Recientemente, la indignación por la tragedia sufrida por las familias de los pequeñitos fallecidos a consecuencia del incendio de la guardería en Hermosillo, Sonora, México, inscribe y nos incluye a todos en esta forma de duelo, si bien los principales protagonistas de esta historia son los padres.
De nuevo, mi madre sale al paso para ayudarme a asimilar la realidad. Pues aun cuando ella para mí representa hoy El Duelo de mi vida (título que se suma a la lista de mis novelas, cuentos, poemas y ensayos que tengo frente a mí en el escritorio, en plena producción) sé por ella y su experiencia personal que incluso semejante quebranto no se compara con la pérdida (por cualquier medio o circunstancia) de un hijo, máxime cuando la privación sucede en las edades más tiernas. En mi familia lo sabemos y comprendemos con claridad y con dolor compartido.

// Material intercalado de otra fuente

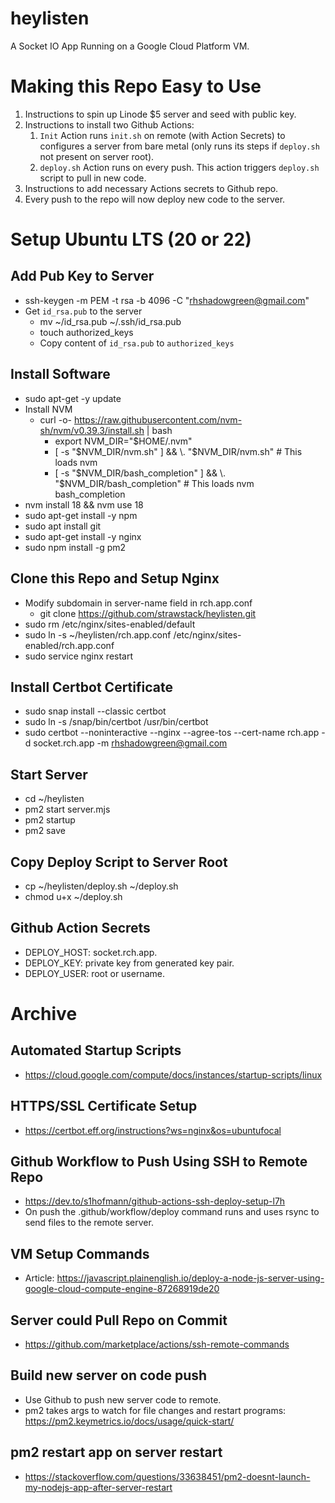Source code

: # heylisten

A Socket IO App Running on a Google Cloud Platform VM.

# Making this Repo Easy to Use
1. Instructions to spin up Linode $5 server and seed with public key.
2. Instructions to install two Github Actions:
    1. `Init` Action runs `init.sh` on remote (with Action Secrets) to configures a server from bare metal (only runs its steps if `deploy.sh` not present on server root).
    2. `deploy.sh` Action runs on every push. This action triggers `deploy.sh` script to pull in new code.
3. Instructions to add necessary Actions secrets to Github repo.
4. Every push to the repo will now deploy new code to the server.

# Setup Ubuntu LTS (20 or 22)

## Add Pub Key to Server
- ssh-keygen -m PEM -t rsa -b 4096 -C "rhshadowgreen@gmail.com"
- Get `id_rsa.pub` to the server
  - mv ~/id_rsa.pub ~/.ssh/id_rsa.pub
  - touch authorized_keys
  - Copy content of `id_rsa.pub` to `authorized_keys`

## Install Software
- sudo apt-get -y update
- Install NVM
  - curl -o- https://raw.githubusercontent.com/nvm-sh/nvm/v0.39.3/install.sh | bash
    - export NVM_DIR="$HOME/.nvm"
    - [ -s "$NVM_DIR/nvm.sh" ] && \. "$NVM_DIR/nvm.sh"  # This loads nvm
    - [ -s "$NVM_DIR/bash_completion" ] && \. "$NVM_DIR/bash_completion"  # This loads nvm bash_completion
- nvm install 18 && nvm use 18
- sudo apt-get install -y npm
- sudo apt install git
- sudo apt-get install -y nginx
- sudo npm install -g pm2

## Clone this Repo and Setup Nginx
- Modify subdomain in server-name field in rch.app.conf
  - git clone https://github.com/strawstack/heylisten.git
- sudo rm /etc/nginx/sites-enabled/default
- sudo ln -s ~/heylisten/rch.app.conf /etc/nginx/sites-enabled/rch.app.conf
- sudo service nginx restart

## Install Certbot Certificate
- sudo snap install --classic certbot
- sudo ln -s /snap/bin/certbot /usr/bin/certbot
- sudo certbot --noninteractive --nginx --agree-tos --cert-name rch.app -d socket.rch.app -m rhshadowgreen@gmail.com

## Start Server
- cd ~/heylisten
- pm2 start server.mjs
- pm2 startup
- pm2 save

## Copy Deploy Script to Server Root
- cp ~/heylisten/deploy.sh ~/deploy.sh
- chmod u+x ~/deploy.sh

## Github Action Secrets
- DEPLOY_HOST: socket.rch.app.
- DEPLOY_KEY: private key from generated key pair.
- DEPLOY_USER: root or username.

# Archive

## Automated Startup Scripts
- https://cloud.google.com/compute/docs/instances/startup-scripts/linux

## HTTPS/SSL Certificate Setup
- https://certbot.eff.org/instructions?ws=nginx&os=ubuntufocal

## Github Workflow to Push Using SSH to Remote Repo
- https://dev.to/s1hofmann/github-actions-ssh-deploy-setup-l7h
- On push the .github/workflow/deploy command runs and uses rsync to send files to the remote server.

## VM Setup Commands
- Article: https://javascript.plainenglish.io/deploy-a-node-js-server-using-google-cloud-compute-engine-87268919de20

## Server could Pull Repo on Commit
- https://github.com/marketplace/actions/ssh-remote-commands

## Build new server on code push
- Use Github to push new server code to remote.
- pm2 takes args to watch for file changes and restart programs: https://pm2.keymetrics.io/docs/usage/quick-start/

## pm2 restart app on server restart
- https://stackoverflow.com/questions/33638451/pm2-doesnt-launch-my-nodejs-app-after-server-restart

Pensado y dicho lo anterior me veo al espejo y descubro una copia de mí mismo. Una versión masculina y mexicana de Susan Boyle. De pronto me parece ver en derredor máscaras de facciones neutras, sin embargo imitando los rostros de mis seres queridos. La superficie del espejo me revela el cambio que he venido padeciendo día con día. Soy como Bipa, la joven protagonista de La Emperatriz de los Etéreos, con hilos de plata entre los cabellos cada vez más escasos, una piel que se va adelgazando erosionada por la pena, desgastada por la edad. Tras mi mirada ahora más transparente adivino la piedra semipreciosa que palpita en mi pecho, el ópalo que regula mi vida, el reservorio de la belleza y la razón de mi ser. Como agua cristalina, el frío bloque de hielo, el reflejo mercuriano ante mí me expone invertido, divertido, controvertido, en una compleja introversión que apuesta por extrovertirse aunque sea por medio de las promesas contenidas en las palabras, ésas como estas que ahora lees con paciencia y quizás algún afecto, como cruzando un puente de cristal tan firme y vulnerable como el sueño que he tenido.
Aunque no la había leído cuando la mencioné por primera vez en este espacio, La Emperatriz de los Etéreos es una novela cuyo público objetivo lo conforman los infantes y los adolescentes; pero no exclusivamente. Se trata de una historia fantástica, que se antoja de ecología un poco futurista. Es una historia que linda con las fronteras de los mitos de iniciación. Sencilla, visual, su motivo central es el cambio, la única constante en la vida; la transformación de la corporeidad a la espiritualidad, el abandono del prejuicio para abrazar el juicio de la madurez.
No es necesario ser niño o adolescente, físicamente, para identificarse con los personajes de la novela y la historia que narra. Personalmente, al principio me identifiqué con Aer, el amigo de Bipa, por lo curioso, su alegre interés en la novedad, su idealismo y su carácter disperso pero firme. Confieso que a Bipa la repelí por su exagerado pragmatismo que a veces raya en la grosería. Me cayó mal. Pronto descubrí que es más cercana a mí de lo que imaginaba.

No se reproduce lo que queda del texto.